The currency is meant to break the shackles of “the capitalist financial system of enslavement, underpinned by a piece of paper called the Federal Reserve dollar note,” the group said in the video. It didn’t explain where the coins were being minted, nor how they’ll be distributed or replace currencies circulating in the territory the group occupies in parts of Iraq and Syria.So, for weirdo collectors of currency, how do you obtain ISIS gold coins? That's a little trickier. After all, ISIS is classed not as a "state" but as a "terrorist organization" by the United States and others. As such, there are no legitimate "exchange rates" to speak of.
Islamic State first announced its intention to issue its own money in November, five months after it seized the northern Iraqi city of Mosul and its leader Abu Bakr al-Baghdadi announced a caliphate. The move was seen by analysts as part of the group’s efforts to build the institutions of a functioning state.
The jihadists have amassed a war chest of millions of dollars, partly through collecting taxes, and by seizing oil refineries. Bank and jewelry store robberies, extortion, smuggling and kidnapping for ransom are other important sources of revenue for the group, which metes out brutal punishment to anyone who opposes its rule, including beheadings and crucifixions.

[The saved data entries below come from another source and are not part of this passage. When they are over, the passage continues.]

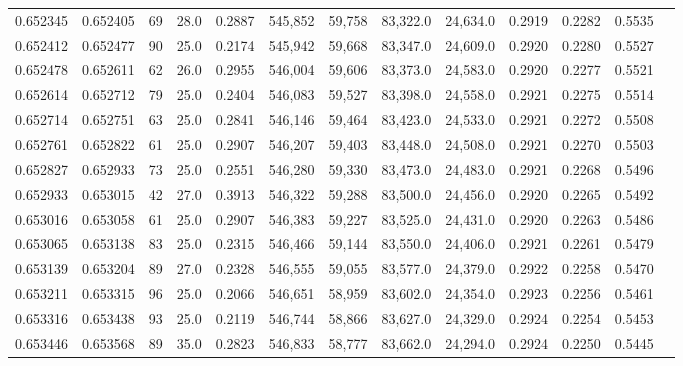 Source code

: \begin{tabular}{rrrrrrrrrrrrr}
0.652345 & 0.652405 &    69 & 28.0 &                                     0.2887 & 545,852 &  59,758 &  83,322.0 &  24,634.0 & 0.2919 & 0.2282 & 0.5535 \\
0.652412 & 0.652477 &    90 & 25.0 &                                     0.2174 & 545,942 &  59,668 &  83,347.0 &  24,609.0 & 0.2920 & 0.2280 & 0.5527 \\
0.652478 & 0.652611 &    62 & 26.0 &                                     0.2955 & 546,004 &  59,606 &  83,373.0 &  24,583.0 & 0.2920 & 0.2277 & 0.5521 \\
0.652614 & 0.652712 &    79 & 25.0 &                                     0.2404 & 546,083 &  59,527 &  83,398.0 &  24,558.0 & 0.2921 & 0.2275 & 0.5514 \\
0.652714 & 0.652751 &    63 & 25.0 &                                     0.2841 & 546,146 &  59,464 &  83,423.0 &  24,533.0 & 0.2921 & 0.2272 & 0.5508 \\
0.652761 & 0.652822 &    61 & 25.0 &                                     0.2907 & 546,207 &  59,403 &  83,448.0 &  24,508.0 & 0.2921 & 0.2270 & 0.5503 \\
0.652827 & 0.652933 &    73 & 25.0 &                                     0.2551 & 546,280 &  59,330 &  83,473.0 &  24,483.0 & 0.2921 & 0.2268 & 0.5496 \\
0.652933 & 0.653015 &    42 & 27.0 &                                     0.3913 & 546,322 &  59,288 &  83,500.0 &  24,456.0 & 0.2920 & 0.2265 & 0.5492 \\
0.653016 & 0.653058 &    61 & 25.0 &                                     0.2907 & 546,383 &  59,227 &  83,525.0 &  24,431.0 & 0.2920 & 0.2263 & 0.5486 \\
0.653065 & 0.653138 &    83 & 25.0 &                                     0.2315 & 546,466 &  59,144 &  83,550.0 &  24,406.0 & 0.2921 & 0.2261 & 0.5479 \\
0.653139 & 0.653204 &    89 & 27.0 &                                     0.2328 & 546,555 &  59,055 &  83,577.0 &  24,379.0 & 0.2922 & 0.2258 & 0.5470 \\
0.653211 & 0.653315 &    96 & 25.0 &                                     0.2066 & 546,651 &  58,959 &  83,602.0 &  24,354.0 & 0.2923 & 0.2256 & 0.5461 \\
0.653316 & 0.653438 &    93 & 25.0 &                                     0.2119 & 546,744 &  58,866 &  83,627.0 &  24,329.0 & 0.2924 & 0.2254 & 0.5453 \\
0.653446 & 0.653568 &    89 & 35.0 &                                     0.2823 & 546,833 &  58,777 &  83,662.0 &  24,294.0 & 0.2924 & 0.2250 & 0.5445 \\

\end{tabular}
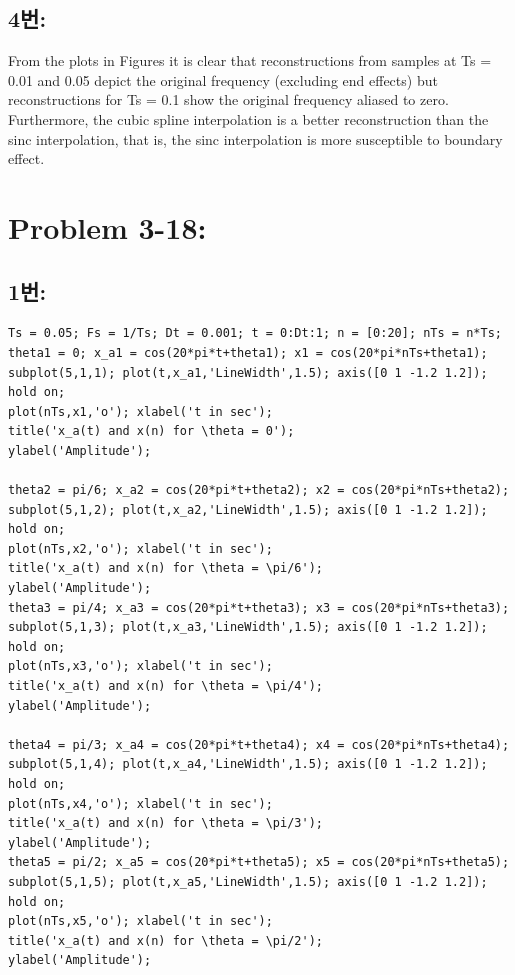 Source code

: \documentclass[11pt
  , a4paper
  , article
  , oneside
]{memoir}
\begin{document}
\clearpage

\section{4번: }
From the plots in Figures it is clear that reconstructions from samples at Ts = 0.01 and 0.05 depict the original frequency (excluding end effects) but reconstructions for Ts = 0.1 show the original frequency aliased to zero. Furthermore, the cubic spline interpolation is a better reconstruction than the sinc interpolation, that is, the sinc interpolation is more susceptible to boundary effect.


\chapter{Problem 3-18:}
\section{1번: }
\begin{lstlisting}[style=termstyle]
%Problem 3.18-1
Ts = 0.05; Fs = 1/Ts; Dt = 0.001; t = 0:Dt:1; n = [0:20]; nTs = n*Ts;
theta1 = 0; x_a1 = cos(20*pi*t+theta1); x1 = cos(20*pi*nTs+theta1);
subplot(5,1,1); plot(t,x_a1,'LineWidth',1.5); axis([0 1 -1.2 1.2]); hold on;
plot(nTs,x1,'o'); xlabel('t in sec');
title('x_a(t) and x(n) for \theta = 0');
ylabel('Amplitude');

theta2 = pi/6; x_a2 = cos(20*pi*t+theta2); x2 = cos(20*pi*nTs+theta2);
subplot(5,1,2); plot(t,x_a2,'LineWidth',1.5); axis([0 1 -1.2 1.2]); hold on;
plot(nTs,x2,'o'); xlabel('t in sec');
title('x_a(t) and x(n) for \theta = \pi/6');
ylabel('Amplitude');
theta3 = pi/4; x_a3 = cos(20*pi*t+theta3); x3 = cos(20*pi*nTs+theta3);
subplot(5,1,3); plot(t,x_a3,'LineWidth',1.5); axis([0 1 -1.2 1.2]); hold on;
plot(nTs,x3,'o'); xlabel('t in sec');
title('x_a(t) and x(n) for \theta = \pi/4');
ylabel('Amplitude');

theta4 = pi/3; x_a4 = cos(20*pi*t+theta4); x4 = cos(20*pi*nTs+theta4);
subplot(5,1,4); plot(t,x_a4,'LineWidth',1.5); axis([0 1 -1.2 1.2]); hold on;
plot(nTs,x4,'o'); xlabel('t in sec');
title('x_a(t) and x(n) for \theta = \pi/3');
ylabel('Amplitude');
theta5 = pi/2; x_a5 = cos(20*pi*t+theta5); x5 = cos(20*pi*nTs+theta5);
subplot(5,1,5); plot(t,x_a5,'LineWidth',1.5); axis([0 1 -1.2 1.2]); hold on;
plot(nTs,x5,'o'); xlabel('t in sec');
title('x_a(t) and x(n) for \theta = \pi/2');
ylabel('Amplitude');
\end{lstlisting}
\end{document}
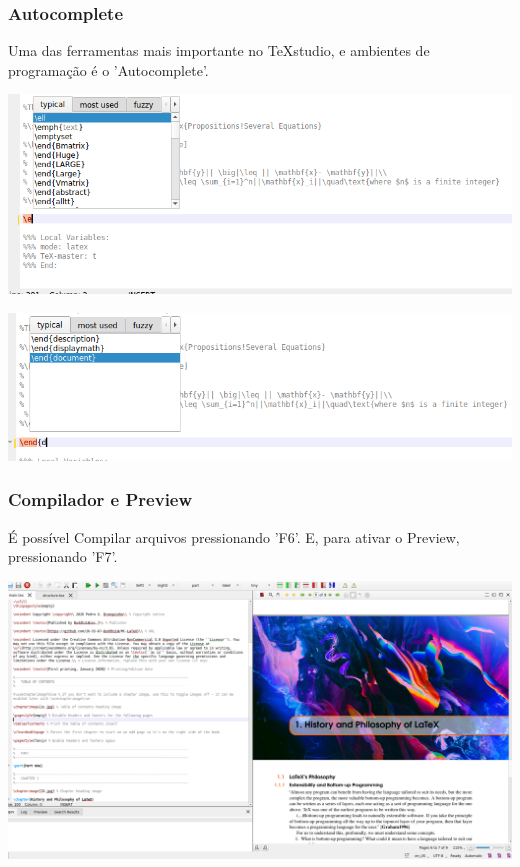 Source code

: \documentclass{beamer}
\begin{document}
\begin{frame}

  \frametitle{Autocomplete}
  Uma das ferramentas mais importante no TeXstudio, e ambientes de
  programação é o 'Autocomplete'.

  \begin{center}
    \includegraphics[scale=0.25]{../Imagens/Am3.png}
  \end{center}


  \begin{center}
    \includegraphics[scale=0.30]{../Imagens/Am4.png}
  \end{center}


\end{frame}



\begin{frame}

  \frametitle{Compilador e Preview}
  É possível Compilar arquivos pressionando 'F6'. E, para ativar o
  Preview, pressionando 'F7'.

  \begin{center}
    \includegraphics[scale=0.17]{../Imagens/Am6.png}
  \end{center}


\end{frame}
\end{document}
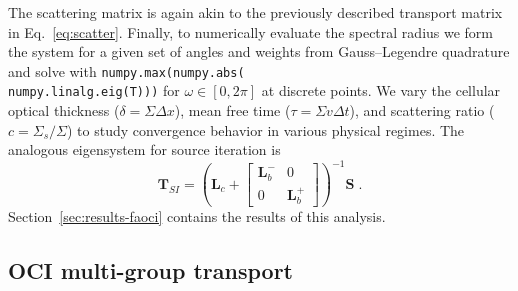 The scattering matrix is again akin to the previously described transport matrix in Eq.~\eqref{eq:scatter}.
Finally, to numerically evaluate the spectral radius we form the system for a given set of angles and weights from Gauss--Legendre quadrature and solve with \texttt{numpy.max(numpy.abs(\\numpy.linalg.eig(T)))} for $\omega \in [0,2\pi]$ at discrete points.
We vary the cellular optical thickness ($\delta =\Sigma \Delta x$), mean free time ($\tau = \Sigma v\Delta t$), and scattering ratio ($c=\Sigma_s/\Sigma$) to study convergence behavior in various physical regimes. 
The analogous eigensystem for source iteration is
\begin{equation}
    \bm{T}_{SI} = \left( 
    \bm{L}_c
    + \begin{bmatrix}
        \bm{L}_b^- & 0\\
        0 & \bm{L}_b^+
    \end{bmatrix}
    \right)^{-1}
    \bm{S} \; .
\end{equation} 
Section~\ref{sec:results-faoci} contains the results of this analysis.


\subsection{OCI multi-group transport}

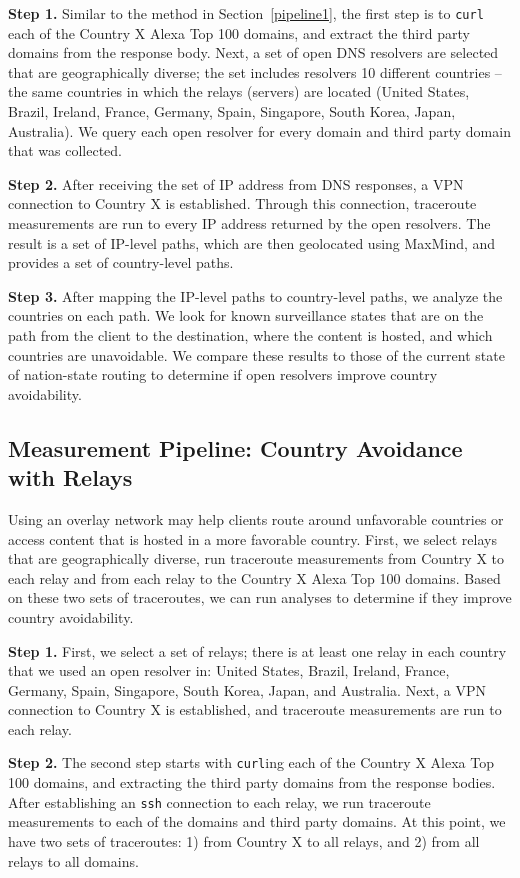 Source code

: {\bf Step 1.}  Similar to the method in Section~\ref{pipeline1}, the first step is to {\tt curl} each of the Country X Alexa Top 100 domains, and extract the third party domains from the response body.  Next, a set of open DNS resolvers are selected that are geographically diverse; the set includes resolvers 10 different countries -- the same countries in which the relays (servers) are located (United States, Brazil, Ireland, France, Germany, Spain, Singapore, South Korea, Japan, Australia).  We query each open resolver for every domain and third party domain that was collected.

{\bf Step 2.}  After receiving the set of IP address from DNS responses, a VPN connection to Country X is established.  Through this connection, traceroute measurements are run to every IP address returned by the open resolvers. The result is a set of IP-level paths, which are then geolocated using MaxMind, and provides a set of country-level paths.

{\bf Step 3.}  After mapping the IP-level paths to country-level paths, we analyze the countries on each path.  We look for known surveillance states that are on the path from the client to the destination, where the content is hosted, and which countries are unavoidable.  We compare these results to those of the current state of nation-state routing to determine if open resolvers improve country avoidability.

\subsection{Measurement Pipeline: Country Avoidance with Relays}
Using an overlay network may help clients route around unfavorable countries or access content that is hosted in a more favorable country.  First, we select relays that are geographically diverse, run traceroute measurements from Country X to each relay and from each relay to the Country X Alexa Top 100 domains.  Based on these two sets of traceroutes, we can run analyses to determine if they improve country avoidability.

{\bf Step 1.}  First, we select a set of relays; there is at least one relay in each country that we used an open resolver in: United States, Brazil, Ireland, France, Germany, Spain, Singapore, South Korea, Japan, and Australia.  Next, a VPN connection to Country X is established, and traceroute measurements are run to each relay.

{\bf Step 2.}  The second step starts with {\tt curl}ing each of the Country X Alexa Top 100 domains, and extracting the third party domains from the response bodies.  After establishing an {\tt ssh} connection to each relay, we run traceroute measurements to each of the domains and third party domains.  At this point, we have two sets of traceroutes: 1) from Country X to all relays, and 2) from all relays to all domains.

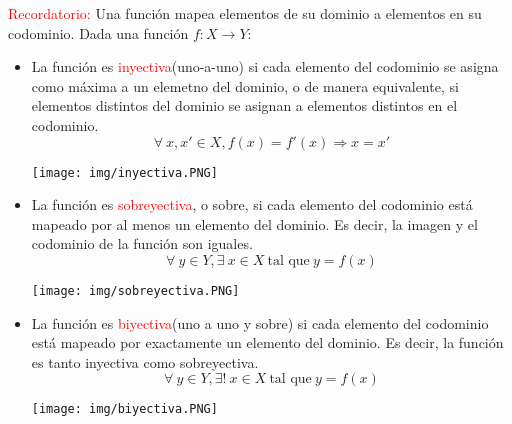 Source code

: \documentclass[../main]{subfiles}
\begin{document}
\textcolor{red}{Recordatorio:} Una función mapea elementos de su dominio a elementos en su codominio. Dada una función $f: X\rightarrow Y$:
\begin{itemize}
    \item 
    \begin{minipage}{0.5\textwidth}
        La función es \textcolor{red}{inyectiva}(uno-a-uno) si cada elemento del codominio se asigna como máxima a un elemetno del dominio, o de manera equivalente, si elementos distintos del dominio se asignan a elementos distintos en el codominio.
        \begin{equation}
            \forall \ x,x' \in X, f(x)=f'(x) \Rightarrow x=x'
        \end{equation}    
    \end{minipage}
    \begin{minipage}{0.5\textwidth}
        \begin{center}
            \texttt{[image: img/inyectiva.PNG]}
        \end{center}
    \end{minipage}
    \item 
    \begin{minipage}{0.5\textwidth}
        La función es \textcolor{red}{sobreyectiva}, o sobre, si cada elemento del codominio está mapeado por al menos un elemento del dominio. Es decir, la imagen y el codominio de la función son iguales.
        \begin{equation}
            \forall \ y \in Y, \exists \ x \in X \ \text{tal que} \ y=f(x)
        \end{equation}   
    \end{minipage}
    \begin{minipage}{0.5\textwidth}
        \begin{center}
            \texttt{[image: img/sobreyectiva.PNG]}
        \end{center}
    \end{minipage}
    \item 
    \begin{minipage}{0.5\textwidth}
        La función es \textcolor{red}{biyectiva}(uno a uno y sobre) si cada elemento del codominio está mapeado por exactamente un elemento del dominio. Es decir, la función es tanto inyectiva como sobreyectiva.
        \begin{equation}
            \forall \ y\in Y, \exists ! \ x\in X \ \text{tal que} \ y=f(x)
        \end{equation}  
    \end{minipage}
    \begin{minipage}{0.5\textwidth}
        \begin{center}
            \texttt{[image: img/biyectiva.PNG]}
        \end{center}
    \end{minipage}
\end{itemize}
\end{document}
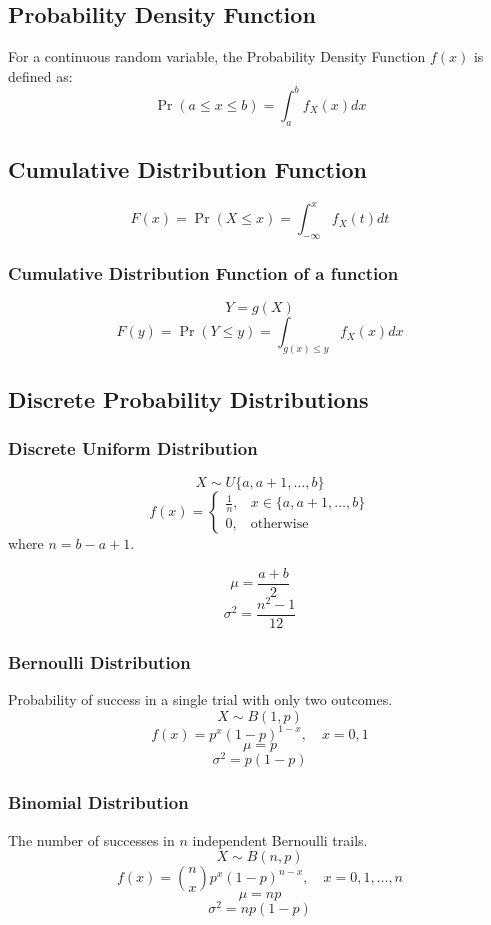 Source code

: \documentclass{article}
\begin{document}
\subsection{Probability Density Function}
For a continuous random variable, the Probability Density Function \( f(x) \) is defined as:
\[
    \Pr(a \le x \le b) = \int_{a}^{b} f_X(x)dx
\]

\subsection{Cumulative Distribution Function}
\[
    F(x) = \Pr(X \le x) = \int_{-\infty}^{x} f_X(t)dt
\]

\subsubsection{Cumulative Distribution Function of a function}
\[
    Y=g(X)
\]
\[
    F(y) = \Pr(Y \le y) = \int_{g(x) \le y} f_X(x)dx
\]

\subsection{Discrete Probability Distributions}

\subsubsection{Discrete Uniform Distribution}
\[
    X \sim U\{a, a+1, \dots, b\}
\]
\[
    f(x) =
    \begin{cases}
        \frac{1}{n}, & x \in \{a, a+1, \dots, b\} \\
        0, & \text{otherwise}
    \end{cases}
\]
where $n = b - a + 1$.

\[
    \mu = \frac{a + b}{2}
\]
\[
    \sigma^2 = \frac{n^2 - 1}{12}
\]

\subsubsection{Bernoulli Distribution}
Probability of success in a single trial with only two outcomes.
\[ X \sim B(1,p) \]
\[ f(x) = p^x (1-p)^{1-x}, \quad x=0,1 \]
\[ \mu = p \]
\[ \sigma^2 = p(1-p) \]

\subsubsection{Binomial Distribution}
The number of successes in \( n \) independent Bernoulli trails.
\[ X \sim B(n,p) \]
\[ f(x) = \binom{n}{x} p^x (1-p)^{n-x}, \quad x=0,1,\dots,n \]
\[ \mu = np \]
\[ \sigma^2 = np(1-p) \]
\end{document}
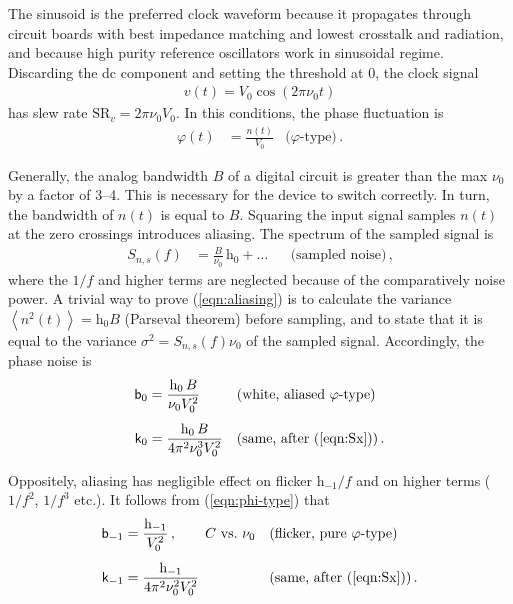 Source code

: \documentclass{article}
\newcommand{\req}[1]{(\ref{#1})}
\begin{document}
The sinusoid is the preferred clock waveform because it propagates through circuit boards with best impedance matching and lowest crosstalk and radiation, and because high purity reference oscillators work in sinusoidal regime.
Discarding the dc component and setting the threshold at 0, the clock signal
\begin{align}
v(t)=V_0\cos(2\pi\nu_0t)
\label{eqn:clock}
\end{align}
has slew rate $\mathrm{SR}_v=2\pi\nu_0V_0$.
In this conditions, the phase fluctuation is
\begin{align}
\label{eqn:phi-type}
\varphi(t)&=\frac{n(t)}{V_0}
&\text{($\varphi$-type)}\,.
\end{align}

Generally, the analog bandwidth $B$ of a digital circuit is greater than the max $\nu_{0}$ by a factor of 3--4.  This is necessary for the device to switch correctly.  In turn, the bandwidth of $n(t)$ is equal to $B$.
Squaring the input signal samples $n(t)$ at the zero crossings introduces aliasing.  The spectrum of the sampled signal is
\begin{align}
S_{n,s}(f)&=\frac{B}{\nu_0}\,\mathrm{h}_{0}+\ldots
&&\text{(sampled noise)}\,,
\label{eqn:aliasing}
\end{align}
where the $1/f$ and higher terms are neglected because of the comparatively noise power.
A trivial way to prove \req{eqn:aliasing} is to calculate the variance 
$\left<n^2(t)\right>=\mathrm{h_0}B$ (Parseval theorem) before sampling, and to state that it is equal to the variance $\sigma^2=S_{n,s}(f)\nu_0$ of the sampled signal.
Accordingly, the phase noise is
\begin{align}
\label{eqn:aliased-phi-type}
\mathsf{b}_0&=\frac{\mathrm{h}_{0}\,B}{\nu_0V_0^2}
&&\text{(white, aliased $\varphi$-type)}\\[1ex]
\label{eqn:aliased-phi-type-x}
\mathsf{k}_0&=\frac{\mathrm{h}_{0}\,B}{4\pi^2\nu_0^3V_0^2}
&&\text{(same, after \req{eqn:Sx})}\,.
\end{align}

Oppositely, aliasing has negligible effect on flicker $\mathrm{h}_{-1}/f$ and on higher terms ($1/f^2$, $1/f^3$ etc.).  It follows from \req{eqn:phi-type} that
\begin{align}
\label{eqn:pure-phi-type}
\mathsf{b}_{-1}&=\frac{\mathrm{h}_{-1}}{V_0^2}\,,
\qquad C~\text{vs.}~\nu_0
&&\text{(flicker, pure $\varphi$-type)}\\[1ex]
\label{eqn:pure-phi-type-x}
\mathsf{k}_{-1}&=\frac{\mathrm{h}_{-1}}{4\pi^2\nu_0^2V_0^2}
&&\text{(same, after \req{eqn:Sx})}\,.
\end{align}
\end{document}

Minting the coins is relatively easy, Jameel said, as goldsmiths in Mosul imported machines from Italy in recent years, each one able to produce about 5,000 coins a day. The metals probably come from banks the group seized, ransoms, the homes of Christians and other minorities who fled, he said...Ho-hum, add these folks to the very long list of dollar/America-haters. One thing you can be sure of is that ISIS won't be issuing passports, though. Still, there's a lot of (gruesome) novelty value with ISIS currency already...if you can find it.
Each coin bears an inscription that reads, “The Islamic State, a caliphate based on the doctrine of prophecy.” The 1-dinar coin also shows seven stalks of wheat, which the group said is meant to represent “the blessing of spending in the path of Allah.” The five-dinar coin bears the image of a map of the world.
Oil, the group said in the video, will now only be sold for gold.